### Task directions:
The entries that follow should be duplicated in full, without a single alteration.

### Recorded data:
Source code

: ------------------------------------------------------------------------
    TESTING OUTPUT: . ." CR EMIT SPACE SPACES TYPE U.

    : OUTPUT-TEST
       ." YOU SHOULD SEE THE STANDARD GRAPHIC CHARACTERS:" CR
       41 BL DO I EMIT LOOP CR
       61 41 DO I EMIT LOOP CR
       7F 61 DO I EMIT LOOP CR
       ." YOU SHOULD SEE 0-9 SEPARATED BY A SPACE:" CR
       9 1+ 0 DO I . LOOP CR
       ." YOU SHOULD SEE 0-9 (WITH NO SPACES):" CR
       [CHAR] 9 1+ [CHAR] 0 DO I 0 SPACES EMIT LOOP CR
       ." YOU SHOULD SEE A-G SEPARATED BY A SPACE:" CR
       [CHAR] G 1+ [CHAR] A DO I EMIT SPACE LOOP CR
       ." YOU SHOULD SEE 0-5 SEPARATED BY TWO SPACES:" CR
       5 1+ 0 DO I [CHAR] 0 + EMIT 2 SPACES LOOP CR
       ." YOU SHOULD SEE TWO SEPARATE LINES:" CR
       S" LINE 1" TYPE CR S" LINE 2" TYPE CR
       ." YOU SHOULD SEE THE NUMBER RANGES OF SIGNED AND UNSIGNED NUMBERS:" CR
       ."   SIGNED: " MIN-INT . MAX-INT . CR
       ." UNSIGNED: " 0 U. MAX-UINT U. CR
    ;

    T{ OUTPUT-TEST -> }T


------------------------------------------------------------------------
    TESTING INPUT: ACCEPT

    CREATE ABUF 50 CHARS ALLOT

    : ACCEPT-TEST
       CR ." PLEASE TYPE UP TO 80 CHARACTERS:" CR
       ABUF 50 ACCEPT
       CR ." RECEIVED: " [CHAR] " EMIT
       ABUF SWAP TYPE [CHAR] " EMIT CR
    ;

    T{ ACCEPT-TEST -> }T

### The completed task:
Source code

: ------------------------------------------------------------------------
    TESTING OUTPUT: . ." CR EMIT SPACE SPACES TYPE U.

    : OUTPUT-TEST
       ." YOU SHOULD SEE THE STANDARD GRAPHIC CHARACTERS:" CR
       41 BL DO I EMIT LOOP CR
       61 41 DO I EMIT LOOP CR
       7F 61 DO I EMIT LOOP CR
       ." YOU SHOULD SEE 0-9 SEPARATED BY A SPACE:" CR
       9 1+ 0 DO I . LOOP CR
       ." YOU SHOULD SEE 0-9 (WITH NO SPACES):" CR
       [CHAR] 9 1+ [CHAR] 0 DO I 0 SPACES EMIT LOOP CR
       ." YOU SHOULD SEE A-G SEPARATED BY A SPACE:" CR
       [CHAR] G 1+ [CHAR] A DO I EMIT SPACE LOOP CR
       ." YOU SHOULD SEE 0-5 SEPARATED BY TWO SPACES:" CR
       5 1+ 0 DO I [CHAR] 0 + EMIT 2 SPACES LOOP CR
       ." YOU SHOULD SEE TWO SEPARATE LINES:" CR
       S" LINE 1" TYPE CR S" LINE 2" TYPE CR
       ." YOU SHOULD SEE THE NUMBER RANGES OF SIGNED AND UNSIGNED NUMBERS:" CR
       ."   SIGNED: " MIN-INT . MAX-INT . CR
       ." UNSIGNED: " 0 U. MAX-UINT U. CR
    ;

    T{ OUTPUT-TEST -> }T


------------------------------------------------------------------------
    TESTING INPUT: ACCEPT

    CREATE ABUF 50 CHARS ALLOT

    : ACCEPT-TEST
       CR ." PLEASE TYPE UP TO 80 CHARACTERS:" CR
       ABUF 50 ACCEPT
       CR ." RECEIVED: " [CHAR] " EMIT
       ABUF SWAP TYPE [CHAR] " EMIT CR
    ;

    T{ ACCEPT-TEST -> }T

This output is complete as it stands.